I'll hazard a guess it's because the manufacturer does not want to be held responsible when someone's house burns down because it was actually a faulty extension cord that caused it. It is obviously a bigger concern plugging high draw things into low draw extensions but in this day and age...


----------



## Frijid (Mar 7, 2013)

I was more concerned about surge protectors, (perhaps i should have made the question more clearer) I'd like to plug my chargers into my APC UPS so that way it would be protected from brown noise, power spikes, surges, etc. when the power gets to high or to low, it will kick off of the main AC and run on the battery until the level comes back down to normal, then it goes back to the main AC lines. i don't want to cause a fire, yet i also don't want to damage my equipment. last night the power surged in my area and the transformer overloaded and shut down, and i had the charger plugged into the main line, and i was worried it would fry the batteries or the charger. i'd like to plug it into the UPS (it has 6 plug in's, 3 are to the battery and surge protector, and 3 are NOT to the battery, just the protector) 

Being hooked up to a surge protector, would the batteries still be able to fully charge, or would it cut down on the charging current the charger is putting out, meaning longer charge time and/or not being able to fully charge the batteries?


----------



## TEEJ (Mar 7, 2013)

I plug chargers into surge strips and never had a problem, if that helps.


----------



## StorminMatt (Mar 7, 2013)

I wouldn't worry about this.

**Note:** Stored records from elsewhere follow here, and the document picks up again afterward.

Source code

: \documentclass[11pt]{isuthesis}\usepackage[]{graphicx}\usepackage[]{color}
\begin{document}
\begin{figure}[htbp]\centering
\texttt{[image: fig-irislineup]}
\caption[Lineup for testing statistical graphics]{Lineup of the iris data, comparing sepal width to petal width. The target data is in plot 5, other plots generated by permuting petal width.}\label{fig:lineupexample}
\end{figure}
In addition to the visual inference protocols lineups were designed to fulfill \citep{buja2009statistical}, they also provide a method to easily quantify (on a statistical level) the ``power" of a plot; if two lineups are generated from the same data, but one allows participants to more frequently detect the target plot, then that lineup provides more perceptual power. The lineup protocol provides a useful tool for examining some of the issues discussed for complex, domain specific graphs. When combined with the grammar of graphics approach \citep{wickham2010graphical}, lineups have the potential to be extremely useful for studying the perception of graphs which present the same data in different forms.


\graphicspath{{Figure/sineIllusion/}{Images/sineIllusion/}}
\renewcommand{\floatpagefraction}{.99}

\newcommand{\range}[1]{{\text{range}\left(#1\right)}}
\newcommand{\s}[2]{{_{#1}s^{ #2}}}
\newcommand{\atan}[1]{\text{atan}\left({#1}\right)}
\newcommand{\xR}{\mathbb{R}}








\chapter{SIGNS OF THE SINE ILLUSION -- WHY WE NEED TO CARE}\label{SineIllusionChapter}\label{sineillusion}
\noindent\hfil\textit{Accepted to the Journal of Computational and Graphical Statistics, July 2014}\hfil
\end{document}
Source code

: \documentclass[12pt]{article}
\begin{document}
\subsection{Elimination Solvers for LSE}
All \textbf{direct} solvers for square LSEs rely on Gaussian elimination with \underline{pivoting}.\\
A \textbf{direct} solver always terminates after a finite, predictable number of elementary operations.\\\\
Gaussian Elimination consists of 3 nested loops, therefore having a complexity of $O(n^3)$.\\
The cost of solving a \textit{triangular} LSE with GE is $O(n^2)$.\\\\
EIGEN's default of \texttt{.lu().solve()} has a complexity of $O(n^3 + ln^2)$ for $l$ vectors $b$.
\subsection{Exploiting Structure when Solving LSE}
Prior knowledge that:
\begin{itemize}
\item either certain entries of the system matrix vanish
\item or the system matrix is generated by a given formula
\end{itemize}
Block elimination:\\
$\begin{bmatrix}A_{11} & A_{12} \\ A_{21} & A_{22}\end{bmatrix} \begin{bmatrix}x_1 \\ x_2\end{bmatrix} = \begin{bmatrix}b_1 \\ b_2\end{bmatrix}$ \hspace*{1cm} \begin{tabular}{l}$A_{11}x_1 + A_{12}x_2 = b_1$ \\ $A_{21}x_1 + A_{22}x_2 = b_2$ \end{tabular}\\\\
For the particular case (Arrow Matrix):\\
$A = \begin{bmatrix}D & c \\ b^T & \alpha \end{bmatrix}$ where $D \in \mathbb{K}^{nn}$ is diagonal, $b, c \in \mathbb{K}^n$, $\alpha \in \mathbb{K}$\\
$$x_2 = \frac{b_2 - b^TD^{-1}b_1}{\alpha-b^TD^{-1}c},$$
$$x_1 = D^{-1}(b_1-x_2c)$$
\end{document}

A heater would be a different matter. But a battery charger draws less current than the average table lamp.


----------



## moldyoldy (Mar 7, 2013)

Frijid said:


> I was more concerned about surge protectors, (perhaps i should have made the question more clearer) I'd like to plug my chargers into my APC UPS so that way it would be protected from brown noise, power spikes, surges, etc. when the power gets to high or to low, it will kick off of the main AC and run on the battery until the level comes back down to normal, then it goes back to the main AC lines. i don't want to cause a fire, yet i also don't want to damage my equipment. last night the power surged in my area and the transformer overloaded and shut down, and i had the charger plugged into the main line, and i was worried it would fry the batteries or the charger. i'd like to plug it into the UPS (it has 6 plug in's, 3 are to the battery and surge protector, and 3 are NOT to the battery, just the protector)
> 
> Being hooked up to a surge protector, would the batteries still be able to fully charge, or would it cut down on the charging current the charger is putting out, meaning longer charge time and/or not being able to fully charge the batteries?

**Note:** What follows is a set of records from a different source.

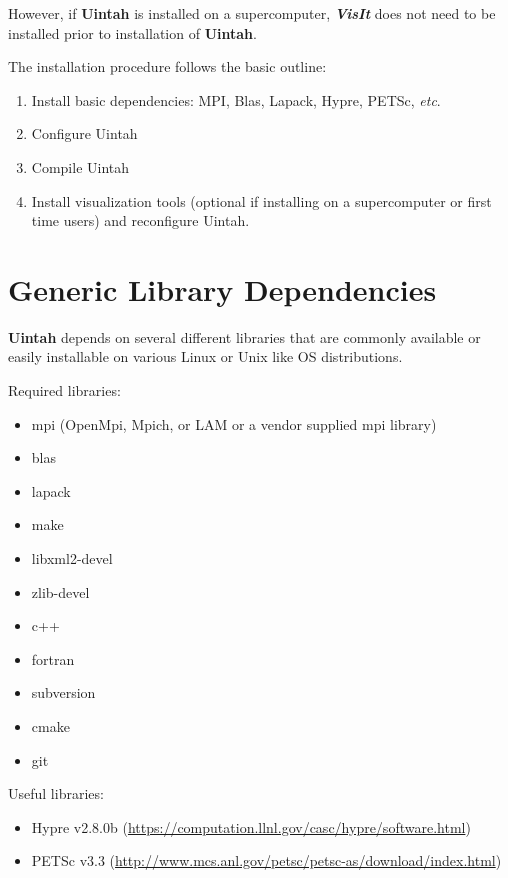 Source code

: \documentclass[12pt]{article}
\begin{document}
However, if \textbf{Uintah} is installed on a supercomputer,
\textbf{\emph{VisIt}} does not need to be installed prior to
installation of \textbf{Uintah}.

The installation procedure follows the basic outline:

\begin{enumerate}

\item Install basic dependencies: MPI, Blas, Lapack, Hypre, PETSc, \emph{etc}.

\item Configure Uintah

\item Compile Uintah

\item Install visualization tools (optional if installing on a
  supercomputer or first time users) and reconfigure Uintah.


\end{enumerate}



\section{Generic Library Dependencies}

\textbf{Uintah} depends on several different libraries that are
commonly available or easily installable on various Linux or Unix like
OS distributions.

Required libraries:
\begin{itemize}
\item mpi (OpenMpi, Mpich, or LAM or a vendor supplied mpi library)
\item blas
\item lapack
\item make
\item libxml2-devel
\item zlib-devel
\item c++
\item fortran
\item subversion
\item cmake
\item git

\end{itemize}

Useful libraries:
\begin{itemize}
\item Hypre v2.8.0b (\url{https://computation.llnl.gov/casc/hypre/software.html})
\item PETSc v3.3 (\url{http://www.mcs.anl.gov/petsc/petsc-as/download/index.html})
\end{itemize}
\end{document}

The consumer grade APC UPS units operate as a pass-thru for the AC line on the battery supported side. If the power fails, the circuitry starts the inverter in a few milliseconds and continues supporting the load. During an AC power failure, the UPS outlets that are only "surge protected", and not with battery support, drop out and shut off. IOW, plugging in the battery charger to either side of the UPS is OK. It just depends if you want charging of your batteries to continue during a power failure.


----------



## Power Me Up (Mar 7, 2013)

Frijid said:


> I'd like to plug my chargers into my APC UPS so that way it would be protected from brown noise, power spikes, surges, etc.



I run all of my office off of an APC Smart UPS, including several chargers - no problems here!

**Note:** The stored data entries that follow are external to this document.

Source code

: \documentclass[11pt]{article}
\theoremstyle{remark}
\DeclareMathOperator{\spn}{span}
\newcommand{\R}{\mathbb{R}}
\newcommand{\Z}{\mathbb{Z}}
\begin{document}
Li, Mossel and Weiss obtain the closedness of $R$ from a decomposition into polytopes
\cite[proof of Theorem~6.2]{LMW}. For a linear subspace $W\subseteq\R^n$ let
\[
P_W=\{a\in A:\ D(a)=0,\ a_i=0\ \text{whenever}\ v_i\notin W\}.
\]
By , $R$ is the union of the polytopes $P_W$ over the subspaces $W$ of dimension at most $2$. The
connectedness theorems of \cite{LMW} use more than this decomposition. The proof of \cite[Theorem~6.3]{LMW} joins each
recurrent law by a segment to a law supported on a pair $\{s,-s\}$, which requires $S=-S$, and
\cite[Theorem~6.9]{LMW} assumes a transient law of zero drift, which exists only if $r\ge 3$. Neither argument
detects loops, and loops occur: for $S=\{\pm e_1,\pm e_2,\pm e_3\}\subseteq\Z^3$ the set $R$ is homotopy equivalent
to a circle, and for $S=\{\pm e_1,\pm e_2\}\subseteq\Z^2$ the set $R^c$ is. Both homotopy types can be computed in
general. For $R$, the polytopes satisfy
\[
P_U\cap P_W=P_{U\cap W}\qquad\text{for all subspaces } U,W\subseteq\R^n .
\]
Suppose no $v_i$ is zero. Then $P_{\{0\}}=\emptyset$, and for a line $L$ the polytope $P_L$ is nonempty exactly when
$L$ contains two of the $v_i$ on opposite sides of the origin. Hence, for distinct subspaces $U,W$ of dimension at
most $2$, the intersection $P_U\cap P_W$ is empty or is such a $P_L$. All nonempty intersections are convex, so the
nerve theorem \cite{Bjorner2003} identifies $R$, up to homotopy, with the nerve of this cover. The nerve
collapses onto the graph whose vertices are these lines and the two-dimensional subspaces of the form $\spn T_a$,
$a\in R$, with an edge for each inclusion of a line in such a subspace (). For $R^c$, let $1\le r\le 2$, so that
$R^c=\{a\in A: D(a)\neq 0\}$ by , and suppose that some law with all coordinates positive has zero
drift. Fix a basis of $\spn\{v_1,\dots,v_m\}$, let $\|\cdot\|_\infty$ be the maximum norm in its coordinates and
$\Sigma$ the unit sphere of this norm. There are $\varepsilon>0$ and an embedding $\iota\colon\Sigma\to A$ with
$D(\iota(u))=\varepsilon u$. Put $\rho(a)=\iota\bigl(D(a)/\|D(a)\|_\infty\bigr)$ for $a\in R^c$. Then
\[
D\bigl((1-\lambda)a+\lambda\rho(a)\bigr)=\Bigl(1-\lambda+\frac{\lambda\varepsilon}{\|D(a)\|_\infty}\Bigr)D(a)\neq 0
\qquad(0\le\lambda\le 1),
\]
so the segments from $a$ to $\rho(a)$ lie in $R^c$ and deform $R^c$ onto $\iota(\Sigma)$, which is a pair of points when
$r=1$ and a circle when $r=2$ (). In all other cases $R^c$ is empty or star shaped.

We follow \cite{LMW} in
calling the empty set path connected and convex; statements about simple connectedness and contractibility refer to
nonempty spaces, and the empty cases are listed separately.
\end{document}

With a UPS that puts out a normal sine wave, the device has no way of knowing that it's running off a UPS and will work exactly as normal. If you've got a lower end UPS that puts out a modified sine wave (i.e. basically a stepped square wave) then some devices don't work so well, but most power bricks these days are switch mode types and will still run fine.


----------



## moldyoldy (Mar 7, 2013)

additional comment: UPS units generally have only surge protection via a variety of devices which include "Full time multi-pole noise filtering", but no dB specification is commonly given. However the APC SurgeArrest units add an important feature - EMI/RFI Noise rejection (100 kHz to 10 MHz). This can vary from 20dB to 70dB. FWIW, a Topaz true isolation transformer has a rejection of 120dB. IOW, 70dB for an 3 stage RLC filtering system is impressive. This keeps a lot of line noise out of the systems. Most battery chargers will not be affected by noise reduction, only AC voltage spike reduction. However radios and such will care about incoming noise reduction. For an example, look at the APC *Network *SurgeArrest device with 70 dB of noise reduction.


----------



## DrVette (Mar 7, 2013)

Moldyoldy & others are correct, a UPS will protect the device.Many UPS & investors are square wave which works fine for most devices except some laser printers.You need a surge protector on the ups.FYI re spikes, surges etc. these take out modems and other light electronic items.Electrical companis pay vastly more due to "brown-outs" or low voltage.These kill induction motors on freezes, refrigerators, washer & dryers, HVAC compressor etc.Your ?They do that for liability purposes.My information was gathered from 30+ decades in electrical generation.Hope this helps.I need to post regarding ways to cut electrical bills, when I get the desktop back online.


----------



## inetdog (Mar 8, 2013)

StorminMatt said:


> I wouldn't worry about this. A heater would be a different matter. But a battery charger draws less current than the average table lamp.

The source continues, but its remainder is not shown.